By ROSALYN ROY
SOUTHWEST COAST – One year after the provincial government began implementing new measures to halt COVID-19 from gaining a foothold in Newfoundland and Labrador, the Southwest Coast has escaped relatively unscathed. There have been no large outbreaks here, merely rumours of a possible case or two. There is no queue-jumping for vaccinations, and residents have adapted to the new normal.
Some of that success can likely be attributed to the region’s COVID-19 Committee. The committee was initially formed at the Bruce II Sports Centre on a Sunday afternoon shortly after the province had confirmed its first case. In attendance were Town Manager Leon MacIsaac and Mayor John Spencer (Channel-Port aux Basques), (Dr. Charles L. LeGrow Health Centre) CEO David Palmer and Dr. David Thomas, Chief Medical Officer.
“The community was seeking direction in relation to its recreation facility. Hockey, figuring skating, bowling, the gym and curling were in full swing. It was decided at this meeting a recommendation would go to Town Council to cease operations at the Bruce II,” recounted Spencer via e-mail. “From there it was agreed to do a follow up, bring community and regional stakeholders together as the new cases surfaced within the province.”
Given the new and still-growing restrictions on gatherings and proximity, by necessity that evolved into virtual conferences involving multiple participants from around the Southwest Coast. These included municipal leaders, town clerks, representatives from Western Health, local doctors, MHAs, first responders, business leaders, church leaders, Marine Atlantic and the Canadian Red Cross.
“For the most part, for over a year now, participation is still at a very high level,” confirmed Spencer.
The meetings are designed to be straightforward and simple, focusing on sharing of information. Usually that means an initial briefing by Dr. Thomas and Dr. Wendy Graham. After that David Palmer outlines the availability of services and impact of services related to COVID-19 at the local site. After that there’s usually a question and answer session to allow for other participants to offer input, followed by a quick summary of how things are progressing in each area or community.
Maurice Collins of the Salvation Army in Port aux Basques is involved with the committee through the ministerial association.
“Basically I update them on what’s going on with the churches, how we’re handling the recommendations and guidelines. I talk to them about what’s happening with the food bank, what’s happening with the (community) kitchen, and of course, feed the truckers was part of that as well,” said Collins. “With the team that was there, it was a pretty informative team, right from government right down to medical.”
Collins said the group came together well right well from the start.
While the initial goal may have been geared more towards preventing people from getting COVID-19, that doesn’t mean the committee hasn’t continued to adapt and grow as other issues came to the forefront as the pandemic measures have dragged on.

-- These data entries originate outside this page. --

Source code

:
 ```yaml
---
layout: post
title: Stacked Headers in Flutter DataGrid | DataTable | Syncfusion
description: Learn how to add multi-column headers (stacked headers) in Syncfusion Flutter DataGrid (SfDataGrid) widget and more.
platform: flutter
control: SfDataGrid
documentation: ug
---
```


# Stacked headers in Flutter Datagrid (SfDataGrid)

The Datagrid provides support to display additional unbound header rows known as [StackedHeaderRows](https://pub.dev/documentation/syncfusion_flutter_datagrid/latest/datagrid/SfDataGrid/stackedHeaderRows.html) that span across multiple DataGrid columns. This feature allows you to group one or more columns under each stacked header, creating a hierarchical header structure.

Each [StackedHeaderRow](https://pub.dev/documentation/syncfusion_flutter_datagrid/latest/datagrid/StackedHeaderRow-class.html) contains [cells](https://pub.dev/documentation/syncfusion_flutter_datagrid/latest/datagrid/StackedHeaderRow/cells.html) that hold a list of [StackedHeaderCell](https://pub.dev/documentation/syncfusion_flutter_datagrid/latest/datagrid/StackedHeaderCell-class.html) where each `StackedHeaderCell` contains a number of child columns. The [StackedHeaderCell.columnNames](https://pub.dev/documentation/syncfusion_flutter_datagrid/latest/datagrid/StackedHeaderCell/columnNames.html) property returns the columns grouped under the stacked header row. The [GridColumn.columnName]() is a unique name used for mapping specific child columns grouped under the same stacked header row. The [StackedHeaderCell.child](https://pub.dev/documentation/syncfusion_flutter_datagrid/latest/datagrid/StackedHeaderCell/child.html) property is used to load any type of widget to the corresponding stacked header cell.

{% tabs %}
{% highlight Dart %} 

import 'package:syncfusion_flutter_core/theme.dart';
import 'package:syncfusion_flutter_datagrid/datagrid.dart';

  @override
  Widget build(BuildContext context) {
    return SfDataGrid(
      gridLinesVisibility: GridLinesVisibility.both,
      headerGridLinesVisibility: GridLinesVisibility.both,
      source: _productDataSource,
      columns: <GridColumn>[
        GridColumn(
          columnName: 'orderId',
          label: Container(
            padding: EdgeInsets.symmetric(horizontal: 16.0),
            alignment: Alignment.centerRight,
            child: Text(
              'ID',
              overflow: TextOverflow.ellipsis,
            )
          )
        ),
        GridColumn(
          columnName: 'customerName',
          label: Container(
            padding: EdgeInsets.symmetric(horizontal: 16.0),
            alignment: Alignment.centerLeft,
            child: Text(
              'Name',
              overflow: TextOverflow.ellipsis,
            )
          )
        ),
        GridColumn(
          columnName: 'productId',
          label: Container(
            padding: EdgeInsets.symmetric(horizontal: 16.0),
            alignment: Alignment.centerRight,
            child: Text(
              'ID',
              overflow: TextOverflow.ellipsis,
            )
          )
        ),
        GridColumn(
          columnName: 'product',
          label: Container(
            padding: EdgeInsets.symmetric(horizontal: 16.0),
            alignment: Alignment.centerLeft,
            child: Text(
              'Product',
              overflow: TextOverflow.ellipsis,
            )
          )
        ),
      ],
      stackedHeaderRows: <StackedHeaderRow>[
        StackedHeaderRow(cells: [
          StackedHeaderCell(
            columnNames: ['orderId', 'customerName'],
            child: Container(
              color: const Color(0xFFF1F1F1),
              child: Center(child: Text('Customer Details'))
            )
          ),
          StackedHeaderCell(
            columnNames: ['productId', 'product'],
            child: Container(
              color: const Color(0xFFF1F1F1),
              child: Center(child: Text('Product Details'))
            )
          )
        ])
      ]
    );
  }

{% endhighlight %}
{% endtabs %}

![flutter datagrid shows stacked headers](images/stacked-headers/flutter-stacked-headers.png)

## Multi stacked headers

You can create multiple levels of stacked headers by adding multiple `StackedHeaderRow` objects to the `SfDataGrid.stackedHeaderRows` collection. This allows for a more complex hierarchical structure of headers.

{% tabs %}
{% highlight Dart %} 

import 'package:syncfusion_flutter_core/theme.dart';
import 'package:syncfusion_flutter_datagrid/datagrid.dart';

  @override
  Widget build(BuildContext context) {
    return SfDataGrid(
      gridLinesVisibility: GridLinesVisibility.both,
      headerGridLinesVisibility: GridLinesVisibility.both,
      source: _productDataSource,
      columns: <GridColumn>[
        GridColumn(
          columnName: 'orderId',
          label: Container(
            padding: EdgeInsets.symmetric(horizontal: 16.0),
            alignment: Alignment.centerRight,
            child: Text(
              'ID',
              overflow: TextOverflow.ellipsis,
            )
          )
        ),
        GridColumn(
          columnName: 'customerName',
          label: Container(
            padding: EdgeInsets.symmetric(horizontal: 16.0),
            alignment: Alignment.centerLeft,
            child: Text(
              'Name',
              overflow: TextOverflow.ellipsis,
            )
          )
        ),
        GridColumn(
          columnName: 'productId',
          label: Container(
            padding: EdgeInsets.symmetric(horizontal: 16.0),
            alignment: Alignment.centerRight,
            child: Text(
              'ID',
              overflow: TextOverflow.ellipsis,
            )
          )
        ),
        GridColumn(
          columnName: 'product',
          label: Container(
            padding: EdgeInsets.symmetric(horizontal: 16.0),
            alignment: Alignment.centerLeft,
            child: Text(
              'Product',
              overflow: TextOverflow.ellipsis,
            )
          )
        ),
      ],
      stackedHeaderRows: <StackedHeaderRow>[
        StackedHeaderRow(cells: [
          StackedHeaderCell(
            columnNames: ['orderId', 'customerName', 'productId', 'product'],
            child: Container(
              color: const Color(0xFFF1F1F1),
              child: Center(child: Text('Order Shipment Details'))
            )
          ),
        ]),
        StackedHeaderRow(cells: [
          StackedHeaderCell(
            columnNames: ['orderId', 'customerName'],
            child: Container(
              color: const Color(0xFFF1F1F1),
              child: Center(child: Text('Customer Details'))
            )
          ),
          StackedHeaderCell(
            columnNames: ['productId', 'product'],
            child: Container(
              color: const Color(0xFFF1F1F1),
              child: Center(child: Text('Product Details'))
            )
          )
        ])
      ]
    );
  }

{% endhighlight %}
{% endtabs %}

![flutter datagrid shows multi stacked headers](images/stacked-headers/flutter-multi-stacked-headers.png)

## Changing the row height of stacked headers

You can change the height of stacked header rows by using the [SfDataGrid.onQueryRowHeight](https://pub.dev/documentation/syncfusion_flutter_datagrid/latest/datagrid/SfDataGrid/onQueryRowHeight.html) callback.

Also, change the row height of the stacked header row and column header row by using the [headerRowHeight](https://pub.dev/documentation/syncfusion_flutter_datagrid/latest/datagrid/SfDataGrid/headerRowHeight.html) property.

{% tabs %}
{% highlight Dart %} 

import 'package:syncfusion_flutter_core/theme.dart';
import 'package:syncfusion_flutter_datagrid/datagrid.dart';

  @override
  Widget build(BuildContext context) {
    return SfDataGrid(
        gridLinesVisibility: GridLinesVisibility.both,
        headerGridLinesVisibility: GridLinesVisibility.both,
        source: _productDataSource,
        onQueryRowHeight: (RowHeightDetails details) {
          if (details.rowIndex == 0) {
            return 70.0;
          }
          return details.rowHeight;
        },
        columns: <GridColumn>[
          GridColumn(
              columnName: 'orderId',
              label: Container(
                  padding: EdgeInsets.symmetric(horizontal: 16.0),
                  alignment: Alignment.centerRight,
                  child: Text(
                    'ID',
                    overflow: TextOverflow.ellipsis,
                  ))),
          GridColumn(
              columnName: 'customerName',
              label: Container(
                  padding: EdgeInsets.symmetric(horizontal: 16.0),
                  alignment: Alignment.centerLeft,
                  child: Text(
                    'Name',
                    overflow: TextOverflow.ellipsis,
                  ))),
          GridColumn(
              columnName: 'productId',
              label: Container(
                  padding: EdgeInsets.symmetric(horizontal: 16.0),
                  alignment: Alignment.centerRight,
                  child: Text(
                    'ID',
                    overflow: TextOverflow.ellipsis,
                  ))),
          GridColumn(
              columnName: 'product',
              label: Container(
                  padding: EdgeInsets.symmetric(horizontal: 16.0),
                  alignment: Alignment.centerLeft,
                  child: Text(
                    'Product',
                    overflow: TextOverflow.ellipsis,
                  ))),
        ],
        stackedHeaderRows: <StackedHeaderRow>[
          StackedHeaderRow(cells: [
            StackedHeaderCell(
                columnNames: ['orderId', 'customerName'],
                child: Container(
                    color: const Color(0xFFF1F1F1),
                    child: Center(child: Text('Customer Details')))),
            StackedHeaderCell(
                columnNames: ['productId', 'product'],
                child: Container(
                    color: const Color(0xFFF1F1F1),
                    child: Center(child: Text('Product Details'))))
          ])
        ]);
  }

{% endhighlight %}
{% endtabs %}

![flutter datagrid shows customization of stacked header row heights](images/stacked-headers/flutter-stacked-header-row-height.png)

“In all matters it was critical to not only understand the physical but to understand the emotional and mental stressors and the impact on individuals and families,” noted Spencer.
As restrictions eased and then were re-instituted, committee members had to be prepared to answer questions about the minutiae of everyday do’s and don’ts.

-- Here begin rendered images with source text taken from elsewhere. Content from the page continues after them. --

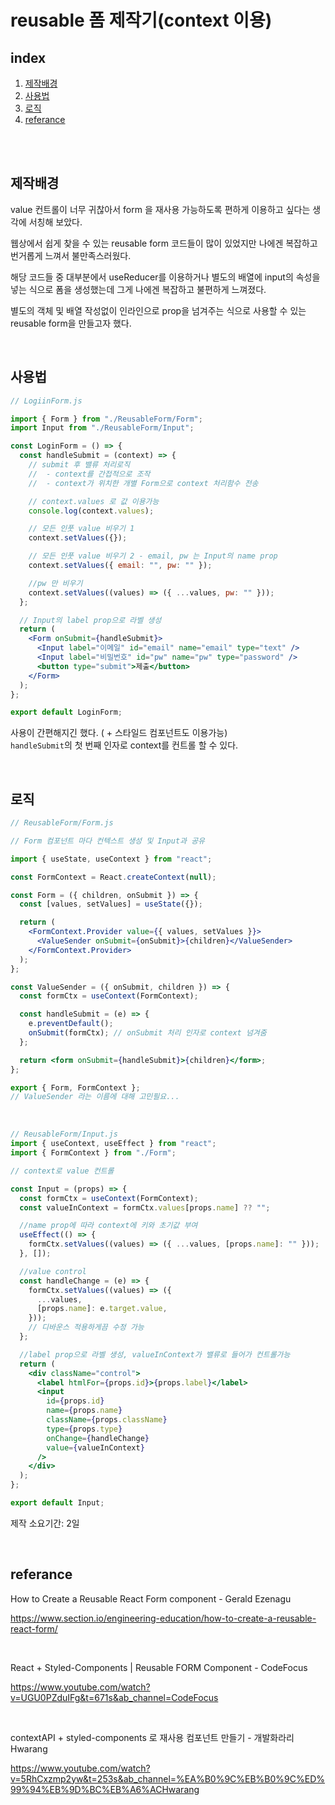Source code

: # reusable 폼 제작기(context 이용)

## index

1.  [제작배경](#제작배경)
2.  [사용법](#사용예)
3.  [로직](#로직)
4.  [referance](#referance)

<br>
<br>

## 제작배경

value 컨트롤이 너무 귀찮아서 form 을 재사용 가능하도록 편하게 이용하고 싶다는 생각에 서칭해 보았다.

웹상에서 쉽게 찾을 수 있는 reusable form 코드들이 많이 있었지만 나에겐 복잡하고 번거롭게 느껴서 불만족스러웠다.

해당 코드들 중 대부분에서 useReducer를 이용하거나 별도의 배열에 input의 속성을 넣는 식으로 폼을 생성했는데 그게 나에겐 복잡하고 불편하게 느껴졌다.

별도의 객체 및 배열 작성없이 인라인으로 prop을 넘겨주는 식으로 사용할 수 있는 reusable form을 만들고자 했다.

<br>

## 사용법

```jsx
// LogiinForm.js

import { Form } from "./ReusableForm/Form";
import Input from "./ReusableForm/Input";

const LoginForm = () => {
  const handleSubmit = (context) => {
    // submit 후 밸류 처리로직
    //  - context를 간접적으로 조작
    //  - context가 위치한 개별 Form으로 context 처리함수 전송

    // context.values 로 값 이용가능
    console.log(context.values);

    // 모든 인풋 value 비우기 1
    context.setValues({});

    // 모든 인풋 value 비우기 2 - email, pw 는 Input의 name prop
    context.setValues({ email: "", pw: "" });

    //pw 만 비우기
    context.setValues((values) => ({ ...values, pw: "" }));
  };

  // Input의 label prop으로 라벨 생성
  return (
    <Form onSubmit={handleSubmit}>
      <Input label="이메일" id="email" name="email" type="text" />
      <Input label="비밀번호" id="pw" name="pw" type="password" />
      <button type="submit">제출</button>
    </Form>
  );
};

export default LoginForm;
```

사용이 간편해지긴 했다. ( + 스타일드 컴포넌트도 이용가능)  
`handleSubmit`의 첫 번째 인자로 context를 컨트롤 할 수 있다.

<br>

## 로직

```jsx
// ReusableForm/Form.js

// Form 컴포넌트 마다 컨텍스트 생성 및 Input과 공유

import { useState, useContext } from "react";

const FormContext = React.createContext(null);

const Form = ({ children, onSubmit }) => {
  const [values, setValues] = useState({});

  return (
    <FormContext.Provider value={{ values, setValues }}>
      <ValueSender onSubmit={onSubmit}>{children}</ValueSender>
    </FormContext.Provider>
  );
};

const ValueSender = ({ onSubmit, children }) => {
  const formCtx = useContext(FormContext);

  const handleSubmit = (e) => {
    e.preventDefault();
    onSubmit(formCtx); // onSubmit 처리 인자로 context 넘겨줌
  };

  return <form onSubmit={handleSubmit}>{children}</form>;
};

export { Form, FormContext };
// ValueSender 라는 이름에 대해 고민필요...
```

<br>

```jsx
// ReusableForm/Input.js
import { useContext, useEffect } from "react";
import { FormContext } from "./Form";

// context로 value 컨트롤

const Input = (props) => {
  const formCtx = useContext(FormContext);
  const valueInContext = formCtx.values[props.name] ?? "";

  //name prop에 따라 context에 키와 초기값 부여
  useEffect(() => {
    formCtx.setValues((values) => ({ ...values, [props.name]: "" }));
  }, []);

  //value control
  const handleChange = (e) => {
    formCtx.setValues((values) => ({
      ...values,
      [props.name]: e.target.value,
    }));
    // 디바운스 적용하게끔 수정 가능
  };

  //label prop으로 라벨 생성, valueInContext가 밸류로 들어가 컨트롤가능
  return (
    <div className="control">
      <label htmlFor={props.id}>{props.label}</label>
      <input
        id={props.id}
        name={props.name}
        className={props.className}
        type={props.type}
        onChange={handleChange}
        value={valueInContext}
      />
    </div>
  );
};

export default Input;
```

제작 소요기간: 2일

<br>

## referance

How to Create a Reusable React Form component - Gerald Ezenagu

https://www.section.io/engineering-education/how-to-create-a-reusable-react-form/

<br>

React + Styled-Components | Reusable FORM Component - CodeFocus

https://www.youtube.com/watch?v=UGU0PZduIFg&t=671s&ab_channel=CodeFocus

<br>

contextAPI + styled-components 로 재사용 컴포넌트 만들기 - 개발화라리 Hwarang

https://www.youtube.com/watch?v=5RhCxzmp2yw&t=253s&ab_channel=%EA%B0%9C%EB%B0%9C%ED%99%94%EB%9D%BC%EB%A6%ACHwarang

“For example, individuals would seek clarification on regulations pertaining to requirements at each alert level. What restrictions needed to be in place and time frames involved?” wrote Spencer.
Sometimes the committee found itself taking a more pro-active approach rather than just sharing information. They had to be prepared to act if an outbreak should occur in this region.
They sought clarification from the province about rotational workers for Marine Atlantic, which had reported that a crew member on the MV Blue Puttees tested positive for COVID-19.
“Another action was related to seeking more direction from the province in guidelines for the operation of an emergency shelter with COVID restrictions in place. At a number of meetings the group was expanded to bring in guests to discuss issues impacting education, provincial responsibility for enforcement and established testing sites in the event of a surge in cases within area.”
Although the provincial alert dropped to Level 2 this past Saturday, that doesn’t mean the COVID committee can relax anytime soon.
Stated Spencer, “The committee’s role has not changed now that vaccines have started to roll out within the general population. The virus is still with us. The committee will continue meeting on a bi-weekly basis until this pandemic is beyond us.”